Summers is frighteningly brilliant, the author relates, and after some discussion about big data methods, he gets down to business. Could data be used to beat the stock market?
Maybe, the author postulates. So they try. And they fail, for reasons Stephens-Davidowitz explains. In simple terms, investing is just too complex to narrow down to sentiment gleaned from Google searches, even a lot of them.
Now, another data scientist has come up with an interesting analysis as to why Warren Buffett seems to always win big at investing. Essentially, the data say, it’s because he’s a positive guy.
You’ve probably heard of Buffett’s famously positive outlook. He’s a big booster of American capitalism for one.
As he told investors in Berkshire Hathaway, his holding company: “I’ll repeat what I’ve both said in the past and expect to say in future years: Babies born in America today are the luckiest crop in history.”

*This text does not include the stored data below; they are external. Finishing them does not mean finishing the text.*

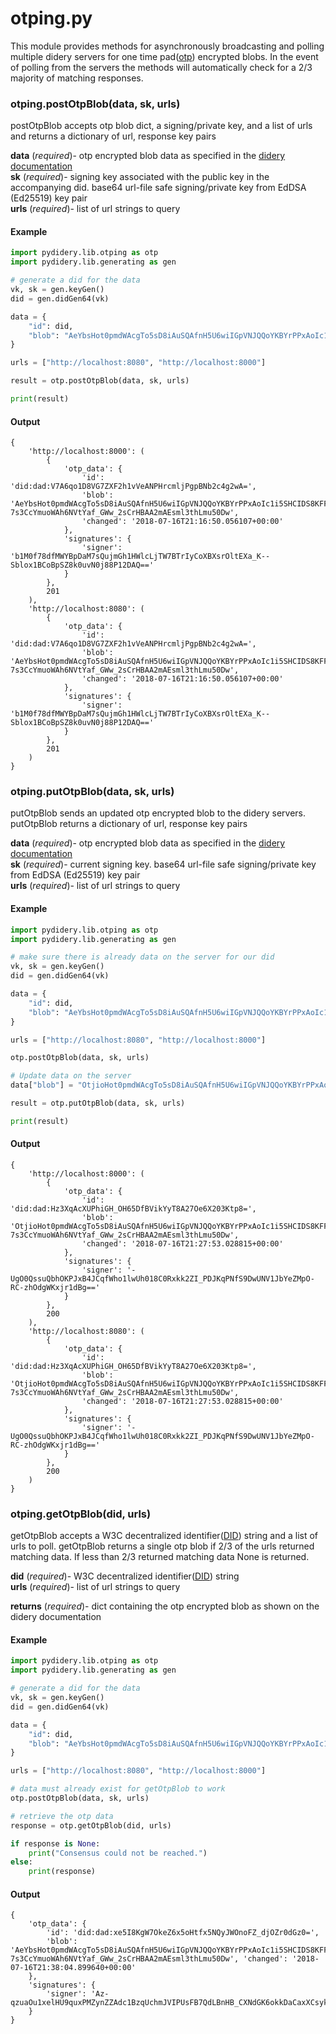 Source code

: # otping.py

This module provides methods for asynchronously broadcasting and polling multiple didery servers for one time pad([otp](https://en.wikipedia.org/wiki/One-time_pad)) encrypted blobs.  In the event of polling from the servers the methods will automatically check for a 2/3 majority of matching responses.


### otping.postOtpBlob(data, sk, urls)
postOtpBlob accepts otp blob dict, a signing/private key, and a list of urls and returns a dictionary of url, response key pairs

**data** (_required_)- otp encrypted blob data as specified in the [didery documentation](https://github.com/reputage/didery/wiki/Public-API#add-otp-encrypted-key)  
**sk** (_required_)- signing key associated with the public key in the accompanying did. base64 url-file safe signing/private key from EdDSA (Ed25519) key pair  
**urls** (_required_)- list of url strings to query  

#### Example
```python
import pydidery.lib.otping as otp
import pydidery.lib.generating as gen

# generate a did for the data
vk, sk = gen.keyGen()
did = gen.didGen64(vk)

data = {
    "id": did,
    "blob": "AeYbsHot0pmdWAcgTo5sD8iAuSQAfnH5U6wiIGpVNJQQoYKBYrPPxAoIc1i5SHCIDS8KFFgf8i0tDq8XGizaCgo9yjuKHHNJZFi0QD9K6Vpt6fP0XgXlj8z_4D-7s3CcYmuoWAh6NVtYaf_GWw_2sCrHBAA2mAEsml3thLmu50Dw"
}

urls = ["http://localhost:8080", "http://localhost:8000"]

result = otp.postOtpBlob(data, sk, urls)

print(result)
```

#### Output
```
{
    'http://localhost:8000': (
        {
            'otp_data': {
                'id': 'did:dad:V7A6qo1D8VG7ZXF2h1vVeANPHrcmljPgpBNb2c4g2wA=', 
                'blob': 'AeYbsHot0pmdWAcgTo5sD8iAuSQAfnH5U6wiIGpVNJQQoYKBYrPPxAoIc1i5SHCIDS8KFFgf8i0tDq8XGizaCgo9yjuKHHNJZFi0QD9K6Vpt6fP0XgXlj8z_4D-7s3CcYmuoWAh6NVtYaf_GWw_2sCrHBAA2mAEsml3thLmu50Dw', 
                'changed': '2018-07-16T21:16:50.056107+00:00'
            }, 
            'signatures': {
                'signer': 'b1M0f78dfMWYBpDaM7sQujmGh1HWlcLjTW7BTrIyCoXBXsrOltEXa_K--Sblox1BCoBpSZ8k0uvN0j88P12DAQ=='
            }
        }, 
        201
    ), 
    'http://localhost:8080': (
        {
            'otp_data': {
                'id': 'did:dad:V7A6qo1D8VG7ZXF2h1vVeANPHrcmljPgpBNb2c4g2wA=', 
                'blob': 'AeYbsHot0pmdWAcgTo5sD8iAuSQAfnH5U6wiIGpVNJQQoYKBYrPPxAoIc1i5SHCIDS8KFFgf8i0tDq8XGizaCgo9yjuKHHNJZFi0QD9K6Vpt6fP0XgXlj8z_4D-7s3CcYmuoWAh6NVtYaf_GWw_2sCrHBAA2mAEsml3thLmu50Dw', 
                'changed': '2018-07-16T21:16:50.056107+00:00'
            }, 
            'signatures': {
                'signer': 'b1M0f78dfMWYBpDaM7sQujmGh1HWlcLjTW7BTrIyCoXBXsrOltEXa_K--Sblox1BCoBpSZ8k0uvN0j88P12DAQ=='
            }
        }, 
        201
    )
}
```

### otping.putOtpBlob(data, sk, urls)
putOtpBlob sends an updated otp encrypted blob to the didery servers. putOtpBlob returns a dictionary of url, response key pairs

**data** (_required_)- otp encrypted blob data as specified in the [didery documentation](https://github.com/reputage/didery/wiki/Public-API#add-otp-encrypted-key)  
**sk** (_required_)- current signing key. base64 url-file safe signing/private key from EdDSA (Ed25519) key pair  
**urls** (_required_)- list of url strings to query  

#### Example
```python
import pydidery.lib.otping as otp
import pydidery.lib.generating as gen

# make sure there is already data on the server for our did 
vk, sk = gen.keyGen()
did = gen.didGen64(vk)

data = {
    "id": did,
    "blob": "AeYbsHot0pmdWAcgTo5sD8iAuSQAfnH5U6wiIGpVNJQQoYKBYrPPxAoIc1i5SHCIDS8KFFgf8i0tDq8XGizaCgo9yjuKHHNJZFi0QD9K6Vpt6fP0XgXlj8z_4D-7s3CcYmuoWAh6NVtYaf_GWw_2sCrHBAA2mAEsml3thLmu50Dw"
}

urls = ["http://localhost:8080", "http://localhost:8000"]

otp.postOtpBlob(data, sk, urls)

# Update data on the server 
data["blob"] = "OtjioHot0pmdWAcgTo5sD8iAuSQAfnH5U6wiIGpVNJQQoYKBYrPPxAoIc1i5SHCIDS8KFFgf8i0tDq8XGizaCgo9yjuKHHNJZFi0QD9K6Vpt6fP0XgXlj8z_4D-7s3CcYmuoWAh6NVtYaf_GWw_2sCrHBAA2mAEsml3thLmu50Dw"

result = otp.putOtpBlob(data, sk, urls)

print(result)
```

#### Output
```
{
    'http://localhost:8000': (
        {
            'otp_data': {
                'id': 'did:dad:Hz3XqAcXUPhiGH_OH65DfBVikYyT8A27Oe6X203Ktp8=', 
                'blob': 'OtjioHot0pmdWAcgTo5sD8iAuSQAfnH5U6wiIGpVNJQQoYKBYrPPxAoIc1i5SHCIDS8KFFgf8i0tDq8XGizaCgo9yjuKHHNJZFi0QD9K6Vpt6fP0XgXlj8z_4D-7s3CcYmuoWAh6NVtYaf_GWw_2sCrHBAA2mAEsml3thLmu50Dw', 
                'changed': '2018-07-16T21:27:53.028815+00:00'
            }, 
            'signatures': {
                'signer': '-UgO0QssuQbhOKPJxB4JCqfWho1lwUh018C0Rxkk2ZI_PDJKqPNfS9DwUNV1JbYeZMpO-RC-zhOdgWKxjr1dBg=='
            }
        }, 
        200
    ), 
    'http://localhost:8080': (
        {
            'otp_data': {
                'id': 'did:dad:Hz3XqAcXUPhiGH_OH65DfBVikYyT8A27Oe6X203Ktp8=', 
                'blob': 'OtjioHot0pmdWAcgTo5sD8iAuSQAfnH5U6wiIGpVNJQQoYKBYrPPxAoIc1i5SHCIDS8KFFgf8i0tDq8XGizaCgo9yjuKHHNJZFi0QD9K6Vpt6fP0XgXlj8z_4D-7s3CcYmuoWAh6NVtYaf_GWw_2sCrHBAA2mAEsml3thLmu50Dw', 
                'changed': '2018-07-16T21:27:53.028815+00:00'
            }, 
            'signatures': {
                'signer': '-UgO0QssuQbhOKPJxB4JCqfWho1lwUh018C0Rxkk2ZI_PDJKqPNfS9DwUNV1JbYeZMpO-RC-zhOdgWKxjr1dBg=='
            }
        }, 
        200
    )
}
```

### otping.getOtpBlob(did, urls)
getOtpBlob accepts a W3C decentralized identifier([DID](https://w3c-ccg.github.io/did-spec/)) string and a list of urls to poll. getOtpBlob returns a single otp blob if 2/3 of the urls returned matching data.  If less than 2/3 returned matching data None is returned.

**did** (_required_)- W3C decentralized identifier([DID](https://w3c-ccg.github.io/did-spec/)) string   
**urls** (_required_)- list of url strings to query

**returns** (_required_)- dict containing the otp encrypted blob as shown on the didery documentation

#### Example
```python
import pydidery.lib.otping as otp
import pydidery.lib.generating as gen

# generate a did for the data
vk, sk = gen.keyGen()
did = gen.didGen64(vk)

data = {
    "id": did,
    "blob": "AeYbsHot0pmdWAcgTo5sD8iAuSQAfnH5U6wiIGpVNJQQoYKBYrPPxAoIc1i5SHCIDS8KFFgf8i0tDq8XGizaCgo9yjuKHHNJZFi0QD9K6Vpt6fP0XgXlj8z_4D-7s3CcYmuoWAh6NVtYaf_GWw_2sCrHBAA2mAEsml3thLmu50Dw"
}

urls = ["http://localhost:8080", "http://localhost:8000"]

# data must already exist for getOtpBlob to work
otp.postOtpBlob(data, sk, urls)

# retrieve the otp data
response = otp.getOtpBlob(did, urls)

if response is None:
    print("Consensus could not be reached.")
else:
    print(response)
``` 

#### Output
```
{
    'otp_data': {
        'id': 'did:dad:xe5I8KgW7OkeZ6x5oHtfx5NQyJWOnoFZ_djOZr0dGz0=', 
        'blob': 'AeYbsHot0pmdWAcgTo5sD8iAuSQAfnH5U6wiIGpVNJQQoYKBYrPPxAoIc1i5SHCIDS8KFFgf8i0tDq8XGizaCgo9yjuKHHNJZFi0QD9K6Vpt6fP0XgXlj8z_4D-7s3CcYmuoWAh6NVtYaf_GWw_2sCrHBAA2mAEsml3thLmu50Dw', 'changed': '2018-07-16T21:38:04.899640+00:00'
    }, 
    'signatures': {
        'signer': 'Az-qzuaOu1xelHU9quxPMZynZZAdc1BzqUchmJVIPUsFB7QdLBnHB_CXNdGK6okkDaCaxXCsyk4icQBW_dqLDA=='
    }
}
```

Is it simply a matter of seeing the bright side of things? An analysis of words used by Buffett over four decades of letters to shareholders suggests so, says Michael Toth, a data scientist and former portfolio analyst at BlackRock.
“He uses words like ‘outstanding,’ ‘excellent,’ and ‘extraordinary.’ To me this communicates that he has strong confidence in his optimism, and that he is comfortable committing to and expressing that optimism,” Toth told CNBC. “The negative words he uses, particularly cases like ‘unusual’, and ‘difficult’ seem to refer to challenges and unique circumstances.”

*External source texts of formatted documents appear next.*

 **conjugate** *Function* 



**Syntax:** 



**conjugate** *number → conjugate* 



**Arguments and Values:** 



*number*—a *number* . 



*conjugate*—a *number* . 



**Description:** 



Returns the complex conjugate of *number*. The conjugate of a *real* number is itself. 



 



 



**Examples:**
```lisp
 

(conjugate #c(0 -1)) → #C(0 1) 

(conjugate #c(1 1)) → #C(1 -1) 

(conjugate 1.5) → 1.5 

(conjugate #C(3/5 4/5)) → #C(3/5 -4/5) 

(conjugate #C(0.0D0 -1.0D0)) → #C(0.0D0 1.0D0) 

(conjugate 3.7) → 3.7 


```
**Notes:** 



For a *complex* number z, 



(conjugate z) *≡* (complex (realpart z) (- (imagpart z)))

The few times he dipped into negative terms, it was with reason. His less-than-sunny letters tend to appear during recessions. That happened just five times.
As Stephens-Davidowitz would argue, there’s a huge risk in seeing correlation and assuming causation. Just because Buffett talks happy, that doesn’t mean stocks are going to go up.
Rather, stocks go up and it doesn’t surprise Buffett when they do. When the contrary happens — inevitably, the economy slips and stocks fall back — Buffett doesn’t try to dress up bad news as good.
Bad news first
In fact, as he often counsels his own managers, bring the bad news first. He does the same thing when talking to his investors.
All of this neatly lines up with the long-term investment experience. Bull markets last longer than bear markets. Stocks tend to outpace inflation. Prudently invested money compounds.
To reject these ideas as mistaken or naive is to reject the experience of decades upon decades of economic growth. As Buffett told investors in his 2015 letter:
American GDP per capita is now about $56,000. As I mentioned last year that — in real terms — is a staggering six times the amount in 1930, the year I was born, a leap far beyond the wildest dreams of my parents or their contemporaries. U.S. citizens are not intrinsically more intelligent today, nor do they work harder than did Americans in 1930. Rather, they work far more efficiently and thereby produce far more. This all-powerful trend is certain to continue: America’s economic magic remains alive and well.
If you turn on financial TV news or head to the Internet, the story often is one of uniform disaster. Things could not be worse. It’s all downhill from here. Time to do something drastic.
To which Buffett likely would chuckle and shake his head. Sell your investments if you think it’s the end. But don’t be surprised when the end doesn’t appear on your schedule.